WORK TO COMPLETE:
Would you return the material below exactly, with no line left out?
+-------+
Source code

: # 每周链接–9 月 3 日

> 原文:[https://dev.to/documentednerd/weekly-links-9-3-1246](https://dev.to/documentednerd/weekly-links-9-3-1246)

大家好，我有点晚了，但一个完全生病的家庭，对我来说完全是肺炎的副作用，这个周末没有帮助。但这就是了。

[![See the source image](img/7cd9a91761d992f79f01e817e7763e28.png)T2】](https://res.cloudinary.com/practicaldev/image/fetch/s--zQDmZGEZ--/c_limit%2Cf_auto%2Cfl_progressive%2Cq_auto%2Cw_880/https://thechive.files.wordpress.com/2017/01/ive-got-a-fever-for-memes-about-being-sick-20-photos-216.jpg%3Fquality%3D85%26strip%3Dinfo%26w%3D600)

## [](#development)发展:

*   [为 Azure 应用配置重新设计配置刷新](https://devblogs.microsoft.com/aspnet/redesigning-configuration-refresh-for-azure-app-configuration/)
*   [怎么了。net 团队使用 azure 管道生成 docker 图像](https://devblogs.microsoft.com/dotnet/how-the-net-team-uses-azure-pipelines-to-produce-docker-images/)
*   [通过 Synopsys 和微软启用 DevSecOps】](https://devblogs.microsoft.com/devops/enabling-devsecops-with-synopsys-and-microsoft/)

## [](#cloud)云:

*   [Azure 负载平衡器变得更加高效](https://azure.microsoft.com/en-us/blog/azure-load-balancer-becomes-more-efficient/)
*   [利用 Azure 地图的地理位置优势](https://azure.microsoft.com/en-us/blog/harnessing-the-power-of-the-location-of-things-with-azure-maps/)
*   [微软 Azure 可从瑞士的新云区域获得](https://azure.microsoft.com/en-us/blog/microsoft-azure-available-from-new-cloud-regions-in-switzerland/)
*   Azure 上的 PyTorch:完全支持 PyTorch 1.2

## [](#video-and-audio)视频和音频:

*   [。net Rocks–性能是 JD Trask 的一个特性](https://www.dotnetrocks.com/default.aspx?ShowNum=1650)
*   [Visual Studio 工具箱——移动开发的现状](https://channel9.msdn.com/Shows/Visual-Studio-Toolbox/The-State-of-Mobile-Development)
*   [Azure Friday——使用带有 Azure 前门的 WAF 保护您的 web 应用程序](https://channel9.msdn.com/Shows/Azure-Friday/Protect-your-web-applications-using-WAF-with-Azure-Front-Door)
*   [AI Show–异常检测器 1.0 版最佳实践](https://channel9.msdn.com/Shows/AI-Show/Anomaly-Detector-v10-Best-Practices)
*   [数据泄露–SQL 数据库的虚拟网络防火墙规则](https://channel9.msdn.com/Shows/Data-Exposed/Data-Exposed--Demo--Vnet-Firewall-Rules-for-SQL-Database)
+-------+
WORKED SOLUTION:
Source code

: # 每周链接–9 月 3 日

> 原文:[https://dev.to/documentednerd/weekly-links-9-3-1246](https://dev.to/documentednerd/weekly-links-9-3-1246)

大家好，我有点晚了，但一个完全生病的家庭，对我来说完全是肺炎的副作用，这个周末没有帮助。但这就是了。

[![See the source image](img/7cd9a91761d992f79f01e817e7763e28.png)T2】](https://res.cloudinary.com/practicaldev/image/fetch/s--zQDmZGEZ--/c_limit%2Cf_auto%2Cfl_progressive%2Cq_auto%2Cw_880/https://thechive.files.wordpress.com/2017/01/ive-got-a-fever-for-memes-about-being-sick-20-photos-216.jpg%3Fquality%3D85%26strip%3Dinfo%26w%3D600)

## [](#development)发展:

*   [为 Azure 应用配置重新设计配置刷新](https://devblogs.microsoft.com/aspnet/redesigning-configuration-refresh-for-azure-app-configuration/)
*   [怎么了。net 团队使用 azure 管道生成 docker 图像](https://devblogs.microsoft.com/dotnet/how-the-net-team-uses-azure-pipelines-to-produce-docker-images/)
*   [通过 Synopsys 和微软启用 DevSecOps】](https://devblogs.microsoft.com/devops/enabling-devsecops-with-synopsys-and-microsoft/)

## [](#cloud)云:

*   [Azure 负载平衡器变得更加高效](https://azure.microsoft.com/en-us/blog/azure-load-balancer-becomes-more-efficient/)
*   [利用 Azure 地图的地理位置优势](https://azure.microsoft.com/en-us/blog/harnessing-the-power-of-the-location-of-things-with-azure-maps/)
*   [微软 Azure 可从瑞士的新云区域获得](https://azure.microsoft.com/en-us/blog/microsoft-azure-available-from-new-cloud-regions-in-switzerland/)
*   Azure 上的 PyTorch:完全支持 PyTorch 1.2

## [](#video-and-audio)视频和音频:

*   [。net Rocks–性能是 JD Trask 的一个特性](https://www.dotnetrocks.com/default.aspx?ShowNum=1650)
*   [Visual Studio 工具箱——移动开发的现状](https://channel9.msdn.com/Shows/Visual-Studio-Toolbox/The-State-of-Mobile-Development)
*   [Azure Friday——使用带有 Azure 前门的 WAF 保护您的 web 应用程序](https://channel9.msdn.com/Shows/Azure-Friday/Protect-your-web-applications-using-WAF-with-Azure-Front-Door)
*   [AI Show–异常检测器 1.0 版最佳实践](https://channel9.msdn.com/Shows/AI-Show/Anomaly-Detector-v10-Best-Practices)
*   [数据泄露–SQL 数据库的虚拟网络防火墙规则](https://channel9.msdn.com/Shows/Data-Exposed/Data-Exposed--Demo--Vnet-Firewall-Rules-for-SQL-Database)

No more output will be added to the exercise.